I am to be a clear reflection of His beauty, a mirror of his mercy, and grace, and generosity. Lord, let me mirror your character in my own.

When blown by winds of circumstance, frozen sideways by icy coldness from those around us, can I stand as a silent testimony to how deep my roots have gone?
 
 
 
 
 
 
 
 
 

Sunday, December 5, 2010

The Line Up

Friday was exceptional in the memory making department. Quite a trip back from Stratford-upon-Avon after seeing “Matilda!” yesterday afternoon and a Christmas carol concert yesterday evening in Holy Trinity Church.


We practiced snow-skidding around on the motorways, being stuck at a dead stop for hours, and then limping home thru a huge snow dump. Once close to home we enlisted two passing angels to push us up the last icy bit. We unpacked the car in the dark at the hill bottom and climbed our half-mile steep and icy hill, dragging our overnight bag behind us in the deep, new snow. We fell often, laughing at ourselves, on the 25 degree Foul Step Lane. A hot bath felt good once we collapsed in the front door of our flat.

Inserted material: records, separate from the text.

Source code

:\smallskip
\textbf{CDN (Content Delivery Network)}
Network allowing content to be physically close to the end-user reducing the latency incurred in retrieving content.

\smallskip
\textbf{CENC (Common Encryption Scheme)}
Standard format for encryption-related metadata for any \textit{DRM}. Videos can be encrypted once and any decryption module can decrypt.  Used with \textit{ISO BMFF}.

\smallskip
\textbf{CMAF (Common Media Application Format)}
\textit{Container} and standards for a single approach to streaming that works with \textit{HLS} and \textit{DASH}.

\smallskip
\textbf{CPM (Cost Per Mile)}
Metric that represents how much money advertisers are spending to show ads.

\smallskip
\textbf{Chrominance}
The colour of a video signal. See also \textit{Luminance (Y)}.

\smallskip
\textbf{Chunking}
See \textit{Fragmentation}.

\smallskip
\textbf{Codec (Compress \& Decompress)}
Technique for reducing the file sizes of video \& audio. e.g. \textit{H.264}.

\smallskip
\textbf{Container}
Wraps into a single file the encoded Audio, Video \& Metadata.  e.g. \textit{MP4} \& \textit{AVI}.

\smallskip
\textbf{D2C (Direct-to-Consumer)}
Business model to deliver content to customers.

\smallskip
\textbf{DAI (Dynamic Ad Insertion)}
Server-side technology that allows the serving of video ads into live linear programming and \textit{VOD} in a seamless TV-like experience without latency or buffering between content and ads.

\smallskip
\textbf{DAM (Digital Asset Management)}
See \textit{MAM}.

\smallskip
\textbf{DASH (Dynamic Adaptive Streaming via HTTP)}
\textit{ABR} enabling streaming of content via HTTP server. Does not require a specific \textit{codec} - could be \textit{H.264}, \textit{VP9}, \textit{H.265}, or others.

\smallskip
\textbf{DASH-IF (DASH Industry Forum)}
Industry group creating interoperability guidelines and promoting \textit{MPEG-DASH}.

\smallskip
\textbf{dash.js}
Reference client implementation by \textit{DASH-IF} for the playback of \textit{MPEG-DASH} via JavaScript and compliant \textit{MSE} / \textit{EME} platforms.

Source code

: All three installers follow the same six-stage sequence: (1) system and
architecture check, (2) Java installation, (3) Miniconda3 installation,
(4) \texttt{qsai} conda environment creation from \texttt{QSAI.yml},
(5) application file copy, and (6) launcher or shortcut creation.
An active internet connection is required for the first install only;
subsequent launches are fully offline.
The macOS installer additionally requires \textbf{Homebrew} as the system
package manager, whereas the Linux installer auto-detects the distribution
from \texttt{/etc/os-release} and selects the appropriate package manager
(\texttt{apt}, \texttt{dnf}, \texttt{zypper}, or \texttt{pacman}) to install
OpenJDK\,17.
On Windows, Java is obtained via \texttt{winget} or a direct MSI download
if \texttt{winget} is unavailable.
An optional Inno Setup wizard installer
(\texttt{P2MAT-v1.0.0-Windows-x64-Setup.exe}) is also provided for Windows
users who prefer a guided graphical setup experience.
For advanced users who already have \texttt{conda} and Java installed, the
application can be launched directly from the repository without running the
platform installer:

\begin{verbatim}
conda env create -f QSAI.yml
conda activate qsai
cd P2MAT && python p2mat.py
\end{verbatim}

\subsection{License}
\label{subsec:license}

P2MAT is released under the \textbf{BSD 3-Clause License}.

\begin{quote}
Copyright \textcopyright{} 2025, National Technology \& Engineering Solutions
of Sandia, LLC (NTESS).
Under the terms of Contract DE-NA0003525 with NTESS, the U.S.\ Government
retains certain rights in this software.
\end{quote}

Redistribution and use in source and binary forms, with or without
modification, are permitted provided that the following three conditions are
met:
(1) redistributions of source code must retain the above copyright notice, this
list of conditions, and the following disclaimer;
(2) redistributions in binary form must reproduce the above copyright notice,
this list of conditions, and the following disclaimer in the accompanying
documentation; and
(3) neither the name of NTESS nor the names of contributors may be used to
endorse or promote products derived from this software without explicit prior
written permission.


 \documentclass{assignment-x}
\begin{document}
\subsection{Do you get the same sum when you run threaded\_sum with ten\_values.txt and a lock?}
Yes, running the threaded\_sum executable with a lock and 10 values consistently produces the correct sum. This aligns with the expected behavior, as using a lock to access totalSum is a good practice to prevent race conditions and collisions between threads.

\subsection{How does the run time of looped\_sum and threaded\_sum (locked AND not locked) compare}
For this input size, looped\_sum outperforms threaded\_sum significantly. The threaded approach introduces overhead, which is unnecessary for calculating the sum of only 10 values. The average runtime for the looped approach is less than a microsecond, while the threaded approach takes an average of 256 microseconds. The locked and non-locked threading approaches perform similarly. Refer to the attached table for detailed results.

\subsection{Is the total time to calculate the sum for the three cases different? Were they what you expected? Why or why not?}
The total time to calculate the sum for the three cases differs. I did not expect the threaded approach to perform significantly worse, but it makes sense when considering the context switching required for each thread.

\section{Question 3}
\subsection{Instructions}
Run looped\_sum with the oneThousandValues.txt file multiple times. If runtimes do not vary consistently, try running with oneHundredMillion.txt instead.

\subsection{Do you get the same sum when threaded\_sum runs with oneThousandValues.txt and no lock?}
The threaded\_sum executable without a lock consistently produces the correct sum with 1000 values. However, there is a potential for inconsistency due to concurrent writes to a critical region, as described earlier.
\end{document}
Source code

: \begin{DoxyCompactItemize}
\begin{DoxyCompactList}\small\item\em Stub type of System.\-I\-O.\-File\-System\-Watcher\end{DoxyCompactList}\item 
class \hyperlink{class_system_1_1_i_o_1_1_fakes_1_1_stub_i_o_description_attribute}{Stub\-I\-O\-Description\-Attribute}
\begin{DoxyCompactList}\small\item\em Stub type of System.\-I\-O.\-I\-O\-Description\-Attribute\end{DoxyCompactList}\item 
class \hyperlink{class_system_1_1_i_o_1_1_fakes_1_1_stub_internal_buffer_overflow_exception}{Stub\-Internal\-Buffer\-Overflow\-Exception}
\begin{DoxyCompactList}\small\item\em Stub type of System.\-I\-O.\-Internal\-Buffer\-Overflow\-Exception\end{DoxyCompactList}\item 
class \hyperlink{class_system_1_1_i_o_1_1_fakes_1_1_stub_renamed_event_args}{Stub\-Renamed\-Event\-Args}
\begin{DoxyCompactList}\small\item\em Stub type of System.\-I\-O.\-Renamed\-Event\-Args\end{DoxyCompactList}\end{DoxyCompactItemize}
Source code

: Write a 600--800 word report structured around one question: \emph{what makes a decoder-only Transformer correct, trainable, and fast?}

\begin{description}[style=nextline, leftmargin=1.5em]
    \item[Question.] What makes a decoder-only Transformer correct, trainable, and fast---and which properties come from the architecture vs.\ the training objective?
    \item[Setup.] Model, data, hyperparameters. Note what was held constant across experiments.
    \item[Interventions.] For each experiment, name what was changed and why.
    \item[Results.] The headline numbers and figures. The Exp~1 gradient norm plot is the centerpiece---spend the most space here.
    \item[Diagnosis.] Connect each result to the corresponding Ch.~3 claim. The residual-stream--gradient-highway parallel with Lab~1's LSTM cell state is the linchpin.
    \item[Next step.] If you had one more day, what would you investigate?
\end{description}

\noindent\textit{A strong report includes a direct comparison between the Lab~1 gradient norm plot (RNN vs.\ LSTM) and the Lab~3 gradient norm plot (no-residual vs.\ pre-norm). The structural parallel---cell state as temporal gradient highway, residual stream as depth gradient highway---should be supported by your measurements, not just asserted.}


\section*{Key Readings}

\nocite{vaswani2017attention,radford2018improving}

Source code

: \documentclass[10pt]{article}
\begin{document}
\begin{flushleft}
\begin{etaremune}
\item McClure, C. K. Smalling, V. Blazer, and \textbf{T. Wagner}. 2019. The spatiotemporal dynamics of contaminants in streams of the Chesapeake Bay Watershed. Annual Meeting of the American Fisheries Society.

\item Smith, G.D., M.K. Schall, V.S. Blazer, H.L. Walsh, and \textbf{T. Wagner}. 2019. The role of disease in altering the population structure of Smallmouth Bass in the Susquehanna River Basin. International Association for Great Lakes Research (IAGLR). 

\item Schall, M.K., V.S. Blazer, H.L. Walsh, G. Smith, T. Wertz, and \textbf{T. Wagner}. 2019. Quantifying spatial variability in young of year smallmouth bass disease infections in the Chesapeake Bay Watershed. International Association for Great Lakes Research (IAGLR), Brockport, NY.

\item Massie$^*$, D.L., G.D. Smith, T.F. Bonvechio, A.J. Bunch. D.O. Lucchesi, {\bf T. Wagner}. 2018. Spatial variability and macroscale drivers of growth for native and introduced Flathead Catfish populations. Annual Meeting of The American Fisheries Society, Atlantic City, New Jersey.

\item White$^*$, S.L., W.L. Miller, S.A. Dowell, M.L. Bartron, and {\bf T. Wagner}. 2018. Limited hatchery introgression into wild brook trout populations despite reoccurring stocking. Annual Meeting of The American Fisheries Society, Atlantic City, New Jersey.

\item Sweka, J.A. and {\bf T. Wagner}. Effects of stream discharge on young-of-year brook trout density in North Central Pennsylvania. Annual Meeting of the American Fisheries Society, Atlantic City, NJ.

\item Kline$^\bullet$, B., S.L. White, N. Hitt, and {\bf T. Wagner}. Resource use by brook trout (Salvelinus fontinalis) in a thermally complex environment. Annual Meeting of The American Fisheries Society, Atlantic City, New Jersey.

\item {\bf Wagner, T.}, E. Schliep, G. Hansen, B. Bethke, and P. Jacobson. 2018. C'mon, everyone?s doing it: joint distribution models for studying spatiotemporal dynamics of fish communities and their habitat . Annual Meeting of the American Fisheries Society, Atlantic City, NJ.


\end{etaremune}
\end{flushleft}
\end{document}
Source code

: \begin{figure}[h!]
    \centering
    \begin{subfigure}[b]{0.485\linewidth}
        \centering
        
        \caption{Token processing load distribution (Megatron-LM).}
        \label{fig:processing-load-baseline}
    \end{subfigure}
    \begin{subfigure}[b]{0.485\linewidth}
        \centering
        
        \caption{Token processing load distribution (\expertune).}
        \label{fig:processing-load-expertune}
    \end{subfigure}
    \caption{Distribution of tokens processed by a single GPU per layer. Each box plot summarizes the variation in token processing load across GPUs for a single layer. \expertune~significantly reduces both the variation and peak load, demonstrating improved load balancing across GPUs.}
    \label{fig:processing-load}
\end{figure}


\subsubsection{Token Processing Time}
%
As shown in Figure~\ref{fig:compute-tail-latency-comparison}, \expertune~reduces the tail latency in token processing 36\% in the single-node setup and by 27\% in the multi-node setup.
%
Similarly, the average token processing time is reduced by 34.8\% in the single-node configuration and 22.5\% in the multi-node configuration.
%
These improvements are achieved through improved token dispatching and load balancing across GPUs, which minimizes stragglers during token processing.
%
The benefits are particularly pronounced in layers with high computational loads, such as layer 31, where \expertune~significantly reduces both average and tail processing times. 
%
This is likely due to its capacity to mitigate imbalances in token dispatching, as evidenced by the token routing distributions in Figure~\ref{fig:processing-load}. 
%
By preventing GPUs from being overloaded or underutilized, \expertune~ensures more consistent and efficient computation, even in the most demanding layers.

Later in the night I was meditating on how Christmas makes shepherds of us all to the lost sheep lined up around us. I become aware also of how God’s last Lamb came, ironically, to shepherd us. He, in my busyness, becomes a forgotten Carol that the Father wants to sing to me. As I played “The Forgotten Christmas Carols” by Michael McLean (a 1991 classic), my eyes and heart fill with thanksgiving for His huge descent from his warm home to a far off speck on the edge of a minor galaxy to enact the drama of the Ages once again with a fresh batch of created rebels. My mind opens also to consider the current consensus of astronomers that technologically advanced civilizations probably exist on between a thousand and a million planets just in our little galaxy (Time, Dec 6, 2010, p. 6). I see Him peering down, wondering if and who and when each of his sheep will make a straight path toward Him even as He did toward us.